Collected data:
Content starts

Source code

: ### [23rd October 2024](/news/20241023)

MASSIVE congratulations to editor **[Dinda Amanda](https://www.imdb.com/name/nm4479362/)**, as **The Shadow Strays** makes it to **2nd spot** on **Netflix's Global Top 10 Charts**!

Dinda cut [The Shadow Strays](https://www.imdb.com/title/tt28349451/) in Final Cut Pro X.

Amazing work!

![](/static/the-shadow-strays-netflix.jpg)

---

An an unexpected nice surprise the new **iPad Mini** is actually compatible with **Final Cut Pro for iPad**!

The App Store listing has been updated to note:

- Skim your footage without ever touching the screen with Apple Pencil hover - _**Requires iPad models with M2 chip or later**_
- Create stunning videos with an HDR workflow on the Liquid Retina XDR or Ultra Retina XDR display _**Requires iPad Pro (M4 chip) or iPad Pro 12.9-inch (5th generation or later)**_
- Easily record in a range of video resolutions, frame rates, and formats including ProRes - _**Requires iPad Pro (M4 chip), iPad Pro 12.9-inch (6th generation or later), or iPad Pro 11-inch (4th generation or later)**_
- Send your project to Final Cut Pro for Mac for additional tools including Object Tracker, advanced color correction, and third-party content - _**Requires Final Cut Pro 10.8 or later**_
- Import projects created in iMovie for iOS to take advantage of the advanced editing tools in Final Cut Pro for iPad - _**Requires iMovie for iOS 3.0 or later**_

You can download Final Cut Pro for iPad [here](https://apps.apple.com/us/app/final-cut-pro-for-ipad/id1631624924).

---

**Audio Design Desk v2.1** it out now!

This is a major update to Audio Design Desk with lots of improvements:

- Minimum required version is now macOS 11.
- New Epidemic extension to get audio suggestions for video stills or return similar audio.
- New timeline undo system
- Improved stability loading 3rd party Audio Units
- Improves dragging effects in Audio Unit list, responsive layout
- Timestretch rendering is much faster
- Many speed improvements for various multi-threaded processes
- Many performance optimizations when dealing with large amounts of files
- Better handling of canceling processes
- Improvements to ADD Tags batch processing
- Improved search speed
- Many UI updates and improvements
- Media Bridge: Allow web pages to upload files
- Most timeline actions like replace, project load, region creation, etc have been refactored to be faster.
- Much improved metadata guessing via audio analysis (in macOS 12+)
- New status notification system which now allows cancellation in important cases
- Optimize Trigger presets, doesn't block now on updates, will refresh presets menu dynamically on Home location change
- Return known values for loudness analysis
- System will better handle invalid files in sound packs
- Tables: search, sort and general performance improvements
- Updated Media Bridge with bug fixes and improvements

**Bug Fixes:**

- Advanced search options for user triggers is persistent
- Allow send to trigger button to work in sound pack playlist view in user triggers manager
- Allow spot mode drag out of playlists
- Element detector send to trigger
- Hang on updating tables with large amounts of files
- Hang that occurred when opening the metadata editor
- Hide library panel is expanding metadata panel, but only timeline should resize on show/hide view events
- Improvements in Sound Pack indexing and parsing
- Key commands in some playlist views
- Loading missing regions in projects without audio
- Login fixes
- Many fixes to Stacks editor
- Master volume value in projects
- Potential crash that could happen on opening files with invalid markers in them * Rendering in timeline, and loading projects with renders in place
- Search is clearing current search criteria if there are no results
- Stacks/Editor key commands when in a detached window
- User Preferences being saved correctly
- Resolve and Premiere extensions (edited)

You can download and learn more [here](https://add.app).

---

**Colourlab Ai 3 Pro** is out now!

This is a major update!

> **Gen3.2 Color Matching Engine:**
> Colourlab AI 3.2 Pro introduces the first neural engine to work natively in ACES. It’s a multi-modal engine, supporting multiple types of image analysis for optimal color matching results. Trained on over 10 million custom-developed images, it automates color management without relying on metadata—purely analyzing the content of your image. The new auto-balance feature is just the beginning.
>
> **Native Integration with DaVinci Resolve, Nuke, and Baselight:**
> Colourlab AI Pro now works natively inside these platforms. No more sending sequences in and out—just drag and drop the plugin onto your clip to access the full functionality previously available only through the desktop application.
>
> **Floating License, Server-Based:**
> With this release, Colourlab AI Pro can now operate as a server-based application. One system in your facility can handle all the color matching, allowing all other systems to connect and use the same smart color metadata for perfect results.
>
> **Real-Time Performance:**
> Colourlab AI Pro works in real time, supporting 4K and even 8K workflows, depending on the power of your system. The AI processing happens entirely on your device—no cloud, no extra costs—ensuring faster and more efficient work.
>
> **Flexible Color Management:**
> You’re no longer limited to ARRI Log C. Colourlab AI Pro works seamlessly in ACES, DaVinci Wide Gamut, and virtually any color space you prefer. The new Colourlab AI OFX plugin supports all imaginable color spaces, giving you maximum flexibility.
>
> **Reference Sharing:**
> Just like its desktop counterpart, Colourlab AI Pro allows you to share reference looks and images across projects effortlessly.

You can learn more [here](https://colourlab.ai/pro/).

Content ends

Your instructions: Repeat the lines from the first one in the records through the line containing "The App Store", exactly as written, and nothing else.

Output:
Source code

: ### [23rd October 2024](/news/20241023)

MASSIVE congratulations to editor **[Dinda Amanda](https://www.imdb.com/name/nm4479362/)**, as **The Shadow Strays** makes it to **2nd spot** on **Netflix's Global Top 10 Charts**!

Dinda cut [The Shadow Strays](https://www.imdb.com/title/tt28349451/) in Final Cut Pro X.

Amazing work!

![](/static/the-shadow-strays-netflix.jpg)

---

An an unexpected nice surprise the new **iPad Mini** is actually compatible with **Final Cut Pro for iPad**!

The App Store listing has been updated to note:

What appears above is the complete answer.